External CEOs cost more, deliver less

Apr 11 2011 by Brian Amble Print This Article

Companies that embark on expensive and lengthy searches for a new CEO could well be wasting both their time and money. Because according to a 20-year study of American S&P 500 non-financial companies, companies that only appoint internal candidates as CEO significantly outperform those that appoint outsiders to the top job.

The study, by The Kelley School of Business at Indiana University and management consultants A.T. Kearney, identified 36 companies that exclusively promoted CEOs from within their own ranks between 1988 and 2007. These include Abbott Laboratories, Best Buy, Caterpillar, Colgate-Palmolive, DuPont, Exxon, FedEx, Honda, Johnson Controls, McDonald's, Microsoft, Nike and United Technologies, among others.

It found that these companies outperformed other companies across seven measurable metrics - return on assets, equity and investment, revenue and earnings growth, earnings per share (EPS) growth and stock-price appreciation.

The analysis also found that no non-financial S&P 500 company with an externally recruited CEOs generated 20-year performance numbers that surpassed or even equalled those of the top 36 in the above metrics

And it isn't just poor performance that characterises external CEOs. The cost to attract them in the first place is significantly higher than that of internal candidates. The average total compensation - salary, bonus, and equity incentives - for external CEOs is 65 per cent higher than for those promoted from within.

Yet despite this, four out of 10 of CEOs recruited from outside stay in the jobs for two years or less and almost two-thirds are gone before their fourth anniversary – many taking with them hefty "golden goodbye" payments .

Paul A. Laudicina, chairman of A.T. Kearney, said that recruiting externally is often far more risky, costly and disruptive than seeding succession from within, underlining just how important it is that boards proactively manage their leadership pipelines.

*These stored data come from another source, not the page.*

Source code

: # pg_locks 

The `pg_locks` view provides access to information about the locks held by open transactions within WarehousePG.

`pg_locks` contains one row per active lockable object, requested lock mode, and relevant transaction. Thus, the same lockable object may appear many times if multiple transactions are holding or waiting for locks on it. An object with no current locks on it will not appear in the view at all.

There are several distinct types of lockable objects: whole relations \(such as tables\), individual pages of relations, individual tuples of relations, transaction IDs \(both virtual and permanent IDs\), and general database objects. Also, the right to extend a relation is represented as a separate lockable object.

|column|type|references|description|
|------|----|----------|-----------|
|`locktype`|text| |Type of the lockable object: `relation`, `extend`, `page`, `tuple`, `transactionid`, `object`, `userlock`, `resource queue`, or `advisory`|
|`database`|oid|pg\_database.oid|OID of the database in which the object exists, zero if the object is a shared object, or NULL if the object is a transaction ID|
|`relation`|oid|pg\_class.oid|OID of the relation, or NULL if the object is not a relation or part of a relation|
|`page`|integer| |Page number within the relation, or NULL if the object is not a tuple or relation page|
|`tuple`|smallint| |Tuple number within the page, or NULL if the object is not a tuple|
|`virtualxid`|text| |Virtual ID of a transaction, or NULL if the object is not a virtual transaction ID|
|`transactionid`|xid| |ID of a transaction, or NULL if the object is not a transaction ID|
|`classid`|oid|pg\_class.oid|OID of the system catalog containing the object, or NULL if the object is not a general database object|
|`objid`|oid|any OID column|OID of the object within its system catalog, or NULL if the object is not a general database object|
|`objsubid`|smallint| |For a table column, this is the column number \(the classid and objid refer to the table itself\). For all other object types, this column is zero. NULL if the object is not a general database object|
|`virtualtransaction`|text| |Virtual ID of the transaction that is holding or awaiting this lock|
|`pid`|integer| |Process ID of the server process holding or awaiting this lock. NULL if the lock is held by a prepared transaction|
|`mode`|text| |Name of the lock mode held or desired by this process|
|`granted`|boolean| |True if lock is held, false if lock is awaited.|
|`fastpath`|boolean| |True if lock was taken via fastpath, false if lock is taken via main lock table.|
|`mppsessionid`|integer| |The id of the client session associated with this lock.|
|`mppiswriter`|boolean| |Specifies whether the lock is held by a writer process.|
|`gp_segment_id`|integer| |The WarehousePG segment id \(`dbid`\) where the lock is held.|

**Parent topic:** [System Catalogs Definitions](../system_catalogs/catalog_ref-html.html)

"Boards of directors often fail when it comes to CEO succession planning," he said. "Rather than focus on leadership development and creating a qualified stable of internal CEO candidates, boards too often end up going outside the organization to fill the top spot. Unfortunately, their stakeholders more often than not pay a big price for their star search."

The study concludes that an effective process of succession planning and fully-engaged boards of directors is critical to selecting the right leader. The process must be comprehensive and institutionalized in the company, and it must include a long-term understanding of candidates' records, references, leadership style and values under various conditions and in different roles.

And as Phil Morgan, partner at A.T. Kearney London, pointed out, these are responsibilities that cannot be left to the CEO, the Chief Human Resources Officer, or just to chance.

"Boards need to develop relationships with CEOs that enable them to monitor, advise and, when necessary, adjust the process to ensure that a talented executive is ready to step in, whether in an emergency or over a three- to five-year transition."